Find how many lines of the following entries contain "that". Reply with the number alone.

Input

>>>>>

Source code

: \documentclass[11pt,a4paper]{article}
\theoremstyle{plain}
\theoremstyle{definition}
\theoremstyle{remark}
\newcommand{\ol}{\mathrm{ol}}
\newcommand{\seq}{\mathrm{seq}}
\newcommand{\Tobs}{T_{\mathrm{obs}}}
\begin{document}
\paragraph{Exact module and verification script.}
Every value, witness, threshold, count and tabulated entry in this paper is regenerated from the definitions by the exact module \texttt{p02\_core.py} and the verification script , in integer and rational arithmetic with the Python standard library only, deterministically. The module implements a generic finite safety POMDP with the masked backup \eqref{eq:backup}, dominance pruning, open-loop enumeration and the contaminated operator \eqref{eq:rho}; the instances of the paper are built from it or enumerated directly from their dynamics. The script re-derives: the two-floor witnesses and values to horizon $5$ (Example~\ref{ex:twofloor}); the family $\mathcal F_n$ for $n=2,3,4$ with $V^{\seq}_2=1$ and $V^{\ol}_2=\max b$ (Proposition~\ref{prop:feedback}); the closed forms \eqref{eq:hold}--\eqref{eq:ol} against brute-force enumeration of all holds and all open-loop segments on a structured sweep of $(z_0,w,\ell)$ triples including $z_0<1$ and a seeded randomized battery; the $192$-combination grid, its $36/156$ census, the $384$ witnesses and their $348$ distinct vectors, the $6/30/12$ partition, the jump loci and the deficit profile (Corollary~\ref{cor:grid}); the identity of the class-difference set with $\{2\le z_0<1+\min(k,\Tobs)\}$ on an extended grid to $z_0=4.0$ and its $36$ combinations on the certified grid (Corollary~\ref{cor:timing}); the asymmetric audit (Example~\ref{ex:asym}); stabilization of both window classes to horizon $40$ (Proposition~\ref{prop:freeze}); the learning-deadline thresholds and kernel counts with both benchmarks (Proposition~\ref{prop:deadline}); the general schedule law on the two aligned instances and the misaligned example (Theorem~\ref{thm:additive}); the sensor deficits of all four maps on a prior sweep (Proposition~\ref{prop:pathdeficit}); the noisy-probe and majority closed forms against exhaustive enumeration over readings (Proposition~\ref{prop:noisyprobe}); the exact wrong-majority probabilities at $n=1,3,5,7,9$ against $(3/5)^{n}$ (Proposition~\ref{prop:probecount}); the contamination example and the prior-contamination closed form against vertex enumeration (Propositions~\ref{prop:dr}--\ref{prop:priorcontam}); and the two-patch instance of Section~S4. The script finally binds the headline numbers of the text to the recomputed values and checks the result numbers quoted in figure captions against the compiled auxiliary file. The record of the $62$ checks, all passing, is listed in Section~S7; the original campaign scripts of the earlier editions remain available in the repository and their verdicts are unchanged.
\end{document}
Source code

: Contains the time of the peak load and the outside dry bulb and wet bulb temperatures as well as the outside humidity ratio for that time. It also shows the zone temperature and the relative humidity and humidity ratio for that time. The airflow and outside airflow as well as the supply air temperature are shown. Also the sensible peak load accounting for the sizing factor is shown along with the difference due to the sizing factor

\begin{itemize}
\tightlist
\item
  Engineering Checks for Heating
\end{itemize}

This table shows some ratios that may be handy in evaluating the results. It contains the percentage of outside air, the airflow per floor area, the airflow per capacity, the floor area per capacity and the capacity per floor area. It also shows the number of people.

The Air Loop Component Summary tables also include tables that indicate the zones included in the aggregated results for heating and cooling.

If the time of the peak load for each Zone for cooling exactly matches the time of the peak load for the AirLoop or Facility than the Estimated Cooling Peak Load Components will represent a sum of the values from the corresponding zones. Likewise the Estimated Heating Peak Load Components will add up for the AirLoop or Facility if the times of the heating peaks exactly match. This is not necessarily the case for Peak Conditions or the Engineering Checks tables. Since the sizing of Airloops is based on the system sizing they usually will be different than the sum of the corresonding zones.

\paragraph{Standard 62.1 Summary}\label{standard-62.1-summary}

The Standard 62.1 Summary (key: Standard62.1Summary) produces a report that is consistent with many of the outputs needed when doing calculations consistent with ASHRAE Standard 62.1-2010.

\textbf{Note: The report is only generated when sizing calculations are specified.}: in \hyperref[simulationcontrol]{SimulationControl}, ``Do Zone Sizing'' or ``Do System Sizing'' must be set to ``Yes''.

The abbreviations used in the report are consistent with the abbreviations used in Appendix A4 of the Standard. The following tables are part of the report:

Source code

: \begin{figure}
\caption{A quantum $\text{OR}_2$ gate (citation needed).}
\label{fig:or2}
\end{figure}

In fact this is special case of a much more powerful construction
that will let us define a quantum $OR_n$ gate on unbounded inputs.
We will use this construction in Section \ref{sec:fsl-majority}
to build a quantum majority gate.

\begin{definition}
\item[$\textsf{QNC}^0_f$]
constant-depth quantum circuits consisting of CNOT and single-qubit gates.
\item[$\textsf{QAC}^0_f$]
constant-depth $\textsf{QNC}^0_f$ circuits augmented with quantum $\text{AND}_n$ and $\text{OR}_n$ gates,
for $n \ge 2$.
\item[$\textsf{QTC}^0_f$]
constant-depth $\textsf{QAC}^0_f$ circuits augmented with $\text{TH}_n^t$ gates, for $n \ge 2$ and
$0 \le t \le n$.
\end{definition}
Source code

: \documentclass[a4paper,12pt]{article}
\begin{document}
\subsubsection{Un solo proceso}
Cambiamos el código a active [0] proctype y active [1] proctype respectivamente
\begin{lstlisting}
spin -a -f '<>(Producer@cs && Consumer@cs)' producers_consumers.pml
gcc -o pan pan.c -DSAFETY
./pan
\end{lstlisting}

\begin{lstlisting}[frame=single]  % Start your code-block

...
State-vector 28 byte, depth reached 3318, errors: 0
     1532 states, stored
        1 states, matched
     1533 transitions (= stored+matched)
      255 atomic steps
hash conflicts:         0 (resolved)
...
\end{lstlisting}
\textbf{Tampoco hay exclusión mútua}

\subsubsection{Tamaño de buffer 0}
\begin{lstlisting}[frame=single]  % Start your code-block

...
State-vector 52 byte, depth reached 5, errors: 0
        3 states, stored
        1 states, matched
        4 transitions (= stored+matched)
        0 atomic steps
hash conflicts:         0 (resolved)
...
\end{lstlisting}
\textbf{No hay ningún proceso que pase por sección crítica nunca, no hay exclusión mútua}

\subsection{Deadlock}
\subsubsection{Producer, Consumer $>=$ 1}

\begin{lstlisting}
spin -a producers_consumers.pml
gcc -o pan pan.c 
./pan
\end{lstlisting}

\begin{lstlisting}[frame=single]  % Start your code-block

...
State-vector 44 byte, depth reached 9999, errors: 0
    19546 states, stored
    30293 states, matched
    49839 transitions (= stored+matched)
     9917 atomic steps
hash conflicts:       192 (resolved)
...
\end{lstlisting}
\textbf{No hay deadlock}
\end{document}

<<<<<

Completed exercise
5